In that case.............they do look good!

I was afraid we'd start to see these listed in Classifieds for $25!



doitor said:


> LOL.
> All the wires that carry music in my car are white and I'm bridging all my amps, so I needed some white Y' cables.
> No real point behind.
> Just trying to keep the same theme.
> ...


----------



## TREETOP (Feb 11, 2009)

Too bad we can't edit topic lines, you could change it to "How to make a cheap cable take up twice as much room and perform just the same".


----------



## Notloudenuf (Sep 14, 2008)

I would bet that you could show someone those cables separately, hook them up, and someone would be able to 'hear' a difference. 
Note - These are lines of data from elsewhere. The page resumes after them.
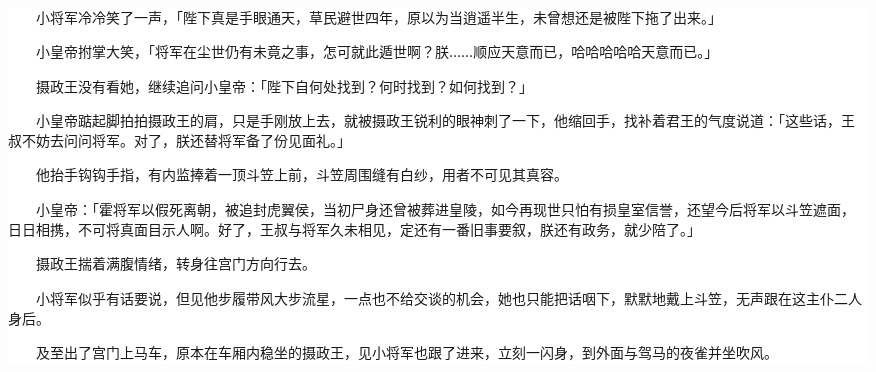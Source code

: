 &emsp;&emsp;小将军冷冷笑了一声，「陛下真是手眼通天，草民避世四年，原以为当逍遥半生，未曾想还是被陛下拖了出来。」  
  
&emsp;&emsp;小皇帝拊掌大笑，「将军在尘世仍有未竟之事，怎可就此遁世啊？朕……顺应天意而已，哈哈哈哈哈天意而已。」  
  
&emsp;&emsp;摄政王没有看她，继续追问小皇帝：「陛下自何处找到？何时找到？如何找到？」  
  
&emsp;&emsp;小皇帝踮起脚拍拍摄政王的肩，只是手刚放上去，就被摄政王锐利的眼神刺了一下，他缩回手，找补着君王的气度说道：「这些话，王叔不妨去问问将军。对了，朕还替将军备了份见面礼。」  
  
&emsp;&emsp;他抬手钩钩手指，有内监捧着一顶斗笠上前，斗笠周围缝有白纱，用者不可见其真容。  
  
&emsp;&emsp;小皇帝：「霍将军以假死离朝，被追封虎翼侯，当初尸身还曾被葬进皇陵，如今再现世只怕有损皇室信誉，还望今后将军以斗笠遮面，日日相携，不可将真面目示人啊。好了，王叔与将军久未相见，定还有一番旧事要叙，朕还有政务，就少陪了。」  
  
&emsp;&emsp;摄政王揣着满腹情绪，转身往宫门方向行去。  
  
&emsp;&emsp;小将军似乎有话要说，但见他步履带风大步流星，一点也不给交谈的机会，她也只能把话咽下，默默地戴上斗笠，无声跟在这主仆二人身后。  
  
&emsp;&emsp;及至出了宫门上马车，原本在车厢内稳坐的摄政王，见小将军也跟了进来，立刻一闪身，到外面与驾马的夜雀并坐吹风。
I might be one of those people


----------



## KLoNe (Aug 22, 2009)

In the fifth and sixth pics; what have you put on the techflex to stop it from fraying? sticky-tape?


----------



## chad (Jun 30, 2005)

heat shrink man.


----------



## doitor (Aug 16, 2007)

KLoNe said:


> In the fifth and sixth pics; what have you put on the techflex to stop it from fraying? sticky-tape?


Clear heatshrink.

J.


----------



## lucipha (Aug 5, 2009)

How did you get the speaker boot over the rca heads?


----------



## KLoNe (Aug 22, 2009)

clear & then chosen colour; got it.


----------



## req (Aug 4, 2007)

he cut the speaker pants with a razor and used the heatshrink to keep it on there.

simple process, i did the same with my aux input wire, just techflexed it and it looks 100x better lol.


----------



## KLoNe (Aug 22, 2009)

Yeah, just when the techflex is cut with a blade, it splays like crazy.


----------



## chad (Jun 30, 2005)

KLoNe said:


> Yeah, just when the techflex is cut with a blade, it splays like crazy.
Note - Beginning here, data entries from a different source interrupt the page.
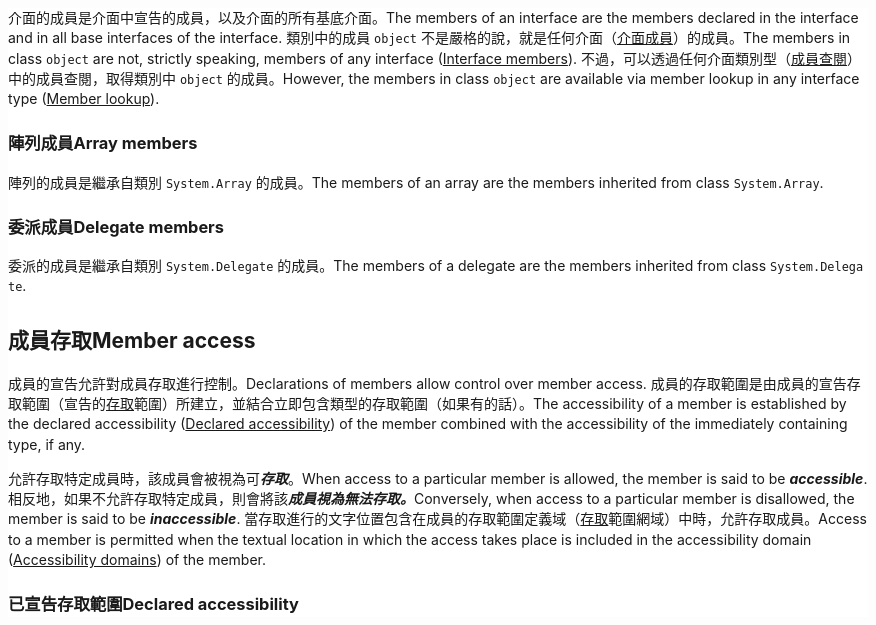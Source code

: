 <span data-ttu-id="a4c5c-232">介面的成員是介面中宣告的成員，以及介面的所有基底介面。</span><span class="sxs-lookup"><span data-stu-id="a4c5c-232">The members of an interface are the members declared in the interface and in all base interfaces of the interface.</span></span> <span data-ttu-id="a4c5c-233">類別中的成員 `object` 不是嚴格的說，就是任何介面（[介面成員](interfaces.md#interface-members)）的成員。</span><span class="sxs-lookup"><span data-stu-id="a4c5c-233">The members in class `object` are not, strictly speaking, members of any interface ([Interface members](interfaces.md#interface-members)).</span></span> <span data-ttu-id="a4c5c-234">不過，可以透過任何介面類別型（[成員查閱](expressions.md#member-lookup)）中的成員查閱，取得類別中 `object` 的成員。</span><span class="sxs-lookup"><span data-stu-id="a4c5c-234">However, the members in class `object` are available via member lookup in any interface type ([Member lookup](expressions.md#member-lookup)).</span></span>

### <a name="array-members"></a><span data-ttu-id="a4c5c-235">陣列成員</span><span class="sxs-lookup"><span data-stu-id="a4c5c-235">Array members</span></span>

<span data-ttu-id="a4c5c-236">陣列的成員是繼承自類別 `System.Array` 的成員。</span><span class="sxs-lookup"><span data-stu-id="a4c5c-236">The members of an array are the members inherited from class `System.Array`.</span></span>

### <a name="delegate-members"></a><span data-ttu-id="a4c5c-237">委派成員</span><span class="sxs-lookup"><span data-stu-id="a4c5c-237">Delegate members</span></span>

<span data-ttu-id="a4c5c-238">委派的成員是繼承自類別 `System.Delegate` 的成員。</span><span class="sxs-lookup"><span data-stu-id="a4c5c-238">The members of a delegate are the members inherited from class `System.Delegate`.</span></span>

## <a name="member-access"></a><span data-ttu-id="a4c5c-239">成員存取</span><span class="sxs-lookup"><span data-stu-id="a4c5c-239">Member access</span></span>

<span data-ttu-id="a4c5c-240">成員的宣告允許對成員存取進行控制。</span><span class="sxs-lookup"><span data-stu-id="a4c5c-240">Declarations of members allow control over member access.</span></span> <span data-ttu-id="a4c5c-241">成員的存取範圍是由成員的宣告存取範圍（宣告的[存取](basic-concepts.md#declared-accessibility)範圍）所建立，並結合立即包含類型的存取範圍（如果有的話）。</span><span class="sxs-lookup"><span data-stu-id="a4c5c-241">The accessibility of a member is established by the declared accessibility ([Declared accessibility](basic-concepts.md#declared-accessibility)) of the member combined with the accessibility of the immediately containing type, if any.</span></span>

<span data-ttu-id="a4c5c-242">允許存取特定成員時，該成員會被視為可***存取***。</span><span class="sxs-lookup"><span data-stu-id="a4c5c-242">When access to a particular member is allowed, the member is said to be ***accessible***.</span></span> <span data-ttu-id="a4c5c-243">相反地，如果不允許存取特定成員，則會將該***成員視為無法存取。***</span><span class="sxs-lookup"><span data-stu-id="a4c5c-243">Conversely, when access to a particular member is disallowed, the member is said to be ***inaccessible***.</span></span> <span data-ttu-id="a4c5c-244">當存取進行的文字位置包含在成員的存取範圍定義域（[存取](basic-concepts.md#accessibility-domains)範圍網域）中時，允許存取成員。</span><span class="sxs-lookup"><span data-stu-id="a4c5c-244">Access to a member is permitted when the textual location in which the access takes place is included in the accessibility domain ([Accessibility domains](basic-concepts.md#accessibility-domains)) of the member.</span></span>

### <a name="declared-accessibility"></a><span data-ttu-id="a4c5c-245">已宣告存取範圍</span><span class="sxs-lookup"><span data-stu-id="a4c5c-245">Declared accessibility</span></span>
YOu cut it with a hot knife I use a thin-ass old-skool bottle opener heated with a torch in a vice, you can also cut it with VERY sharp scissors and then go over it really fast with a flame.


----------



## BLACKonBLACK98 (Apr 5, 2008)

or just buy clean cut. cuts with scissors and doesn't fray.


----------



## Ziggy (Nov 29, 2007)

bjayjr5679 said:


> Nice now if you could do that to a ugly chick we would be in business! :0





SoundChaser said:


> You can... It's called alcohol :laugh:


That 'n have 'r thow on some white fence net stockings, too!


----------



## snaimpally (Mar 5, 2008)

Now you can sell as a high end Monster cable and charge $25 for that $2 cable. Nice tutorial BTW.


----------